We did not incorporate a feature for immediate reward in our model. As already suggested by Dunn et al. (2006) the IGT can be performed adequately even if the dimension of constant reward is neglected. Note, however, that the immediate reward is implicitly captured in the model as, according to the payoff scheme, it is inversely related to the long-term outcome parameter. In addition, we opted to examine the effect of net loss rather than the original loss frequency (5:5 or 9:1). Regarding the net profit of each deck, it becomes obvious that deck C never yields a net loss. Consequently, it is more similar to decks B and D than to deck A. Deck A has frequent losses (5:5) while decks B, C, and D have very few or no losses. As we aimed to capture this discrepancy in our model, we chose the loss frequency parameter to reflect the frequency of net losses. However, the frequency of losses per se is implicitly captured in the model by the gain frequency parameter describing the number of gains relative to the number of losses.
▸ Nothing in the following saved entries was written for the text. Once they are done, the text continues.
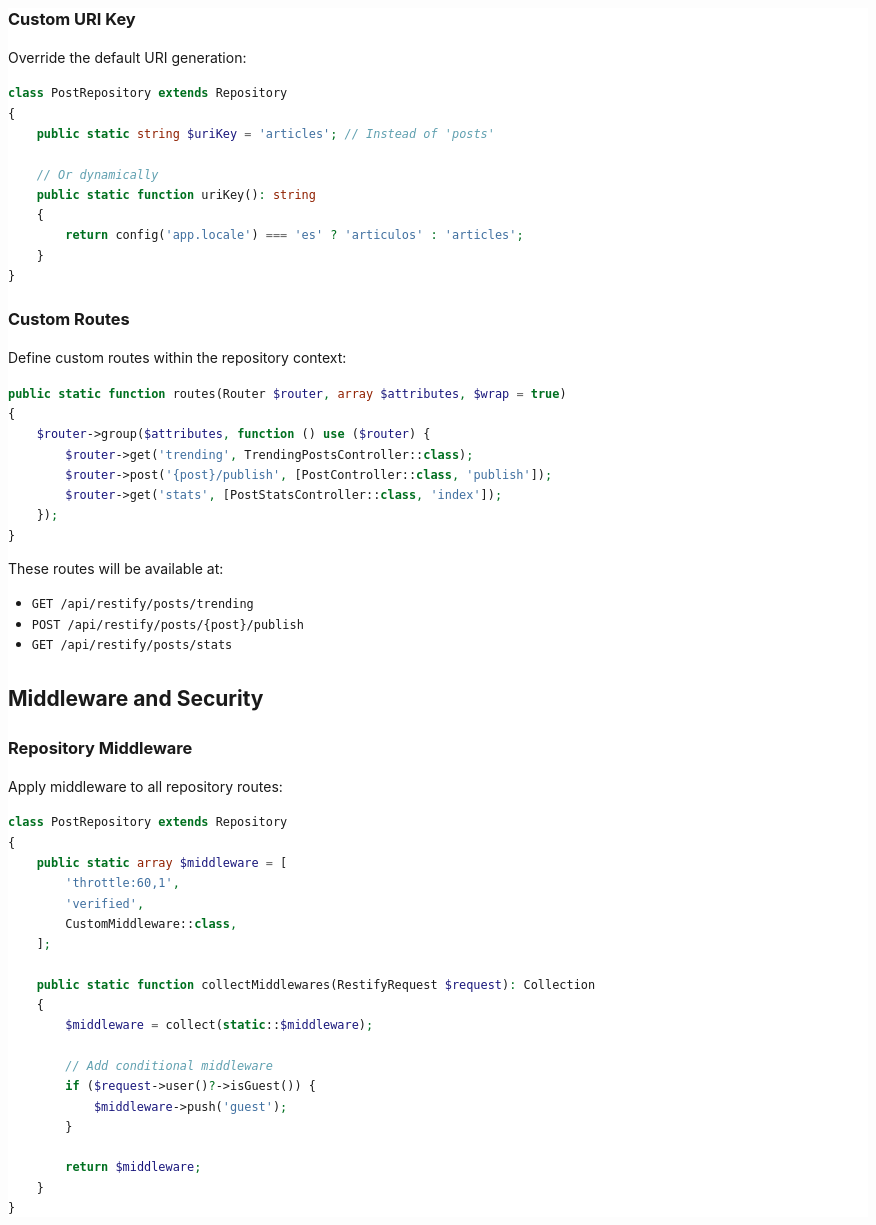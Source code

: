 ### Custom URI Key

Override the default URI generation:

```php
class PostRepository extends Repository
{
    public static string $uriKey = 'articles'; // Instead of 'posts'
    
    // Or dynamically
    public static function uriKey(): string
    {
        return config('app.locale') === 'es' ? 'articulos' : 'articles';
    }
}
```

### Custom Routes

Define custom routes within the repository context:

```php
public static function routes(Router $router, array $attributes, $wrap = true)
{
    $router->group($attributes, function () use ($router) {
        $router->get('trending', TrendingPostsController::class);
        $router->post('{post}/publish', [PostController::class, 'publish']);
        $router->get('stats', [PostStatsController::class, 'index']);
    });
}
```

These routes will be available at:
- `GET /api/restify/posts/trending`  
- `POST /api/restify/posts/{post}/publish`
- `GET /api/restify/posts/stats`

## Middleware and Security

### Repository Middleware

Apply middleware to all repository routes:

```php
class PostRepository extends Repository
{
    public static array $middleware = [
        'throttle:60,1',
        'verified',
        CustomMiddleware::class,
    ];
    
    public static function collectMiddlewares(RestifyRequest $request): Collection
    {
        $middleware = collect(static::$middleware);
        
        // Add conditional middleware
        if ($request->user()?->isGuest()) {
            $middleware->push('guest');
        }
        
        return $middleware;
    }
}
```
Initial feature values were scaled to the effect that their sum across decks was equal for each feature. In addition, values were normalized by subtraction of the mean within each feature and division by the SD, resulting in unit variance. This ensures comparability of weights across features and decks. Hence, for each subject a linear relationship of three parameter values to four observations of choice behavior is described by Ax = b, an over-determined system of four simultaneous linear equations. A solution x for this system can be obtained by least-squares estimation, minimizing the norm ||A × x − b||, if no unique solution exists.
Two-step clustering procedure
In order to investigate the homogeneity of subjects’ feature weighting at the beginning and end of the task, we applied hierarchical Two-Step clustering (Zhang et al., 1996; Chiu et al., 2001) to the estimated weights of blocks one and five. In this clustering technique, cluster distances are determined based on a log-likelihood distance measure, and Schwarz’s Bayesian information criterion (BIC) with noise handling is used to determine the optimal number of clusters for the particular data set. In our application, the maximum number of clusters was restricted to 15. After identifying clusters, we assessed the average silhouette measure of cohesion and separation for cluster validation as well as the predictor importance for all three features representing their influence on cluster separation.
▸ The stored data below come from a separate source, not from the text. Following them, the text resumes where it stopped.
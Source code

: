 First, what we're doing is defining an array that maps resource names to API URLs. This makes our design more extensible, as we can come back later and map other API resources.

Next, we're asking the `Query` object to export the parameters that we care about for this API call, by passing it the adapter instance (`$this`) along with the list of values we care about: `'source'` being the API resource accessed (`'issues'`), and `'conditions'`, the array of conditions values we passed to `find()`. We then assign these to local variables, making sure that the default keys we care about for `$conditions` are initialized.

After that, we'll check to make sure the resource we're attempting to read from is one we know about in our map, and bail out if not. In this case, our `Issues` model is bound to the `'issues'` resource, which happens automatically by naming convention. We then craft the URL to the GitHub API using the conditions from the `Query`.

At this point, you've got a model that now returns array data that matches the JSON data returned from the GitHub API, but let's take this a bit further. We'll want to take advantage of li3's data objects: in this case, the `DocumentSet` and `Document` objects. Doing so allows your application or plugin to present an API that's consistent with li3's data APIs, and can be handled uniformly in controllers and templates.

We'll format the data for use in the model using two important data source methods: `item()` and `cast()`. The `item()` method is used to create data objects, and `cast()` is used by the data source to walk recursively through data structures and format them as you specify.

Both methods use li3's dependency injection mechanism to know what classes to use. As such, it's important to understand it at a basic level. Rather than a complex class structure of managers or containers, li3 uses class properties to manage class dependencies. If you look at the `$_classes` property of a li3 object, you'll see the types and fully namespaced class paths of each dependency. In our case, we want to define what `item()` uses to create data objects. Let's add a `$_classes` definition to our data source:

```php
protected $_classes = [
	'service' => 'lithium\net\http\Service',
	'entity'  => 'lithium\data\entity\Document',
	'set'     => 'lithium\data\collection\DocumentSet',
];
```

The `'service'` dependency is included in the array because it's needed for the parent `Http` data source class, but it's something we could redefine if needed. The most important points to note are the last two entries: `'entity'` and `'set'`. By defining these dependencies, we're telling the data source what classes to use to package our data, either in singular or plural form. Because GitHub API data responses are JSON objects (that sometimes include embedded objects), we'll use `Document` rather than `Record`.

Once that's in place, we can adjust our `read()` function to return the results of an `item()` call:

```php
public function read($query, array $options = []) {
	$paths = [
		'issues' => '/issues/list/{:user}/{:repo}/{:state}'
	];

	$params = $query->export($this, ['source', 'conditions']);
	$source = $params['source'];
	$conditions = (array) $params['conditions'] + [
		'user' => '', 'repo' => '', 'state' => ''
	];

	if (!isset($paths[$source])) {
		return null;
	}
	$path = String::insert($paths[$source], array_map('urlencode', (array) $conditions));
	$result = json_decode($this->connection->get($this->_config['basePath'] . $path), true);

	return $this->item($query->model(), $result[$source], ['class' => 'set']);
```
According to Bechara et al. (1994) healthy subjects should gradually learn to choose an approximately equal number of cards from decks C and D and avoid cards from decks A and B, assuming that they focus on the long-term outcome of the decks and ignore all other features. This behavior would result in a difference score between advantageous and disadvantageous decks that develops from around zero at the beginning of the experiment toward a clear positive value at later stages. In contrast to this prediction, in a large sample of healthy young adults we observed only a moderately positive difference score between decks C/D (advantageous) and decks A/B (disadvantageous) at the end of the task (see Figure 1). Although average difference scores increased from negative to positive values over the course of the experiment (significant effect of block; F4.469, = 3.02, p = 0.018), and differed significantly from zero on all but the second block, subjects on average chose only 2.8 more cards from the advantageous than from disadvantageous decks in the last block of the experiment.
Figure 1. Development of the difference score between the sum of cards drawn from advantageous decks C and D and disadvantageous decks A and B over five consecutive blocks of 20 cards of the Iowa Gambling Task. Bars represent SE of the mean (SE), asterisks indicate the level of significance: *p < 0.05, ***p < 0.005 (Student’s t-test against zero).
A separate analysis of subjects’ choice behavior for all four decks revealed a clear preference for decks with frequent gains (decks B and D) over decks with infrequent gains (decks A and C) throughout the task (see Table 3; Figure 2, Friedman test, all p < 0.05). Furthermore, we observed that healthy subjects learned to differentiate between disadvantageous deck A and advantageous deck C from the third block on (Friedman test, all p < 0.05) but not between disadvantageous deck B and advantageous deck D (see Figure 2).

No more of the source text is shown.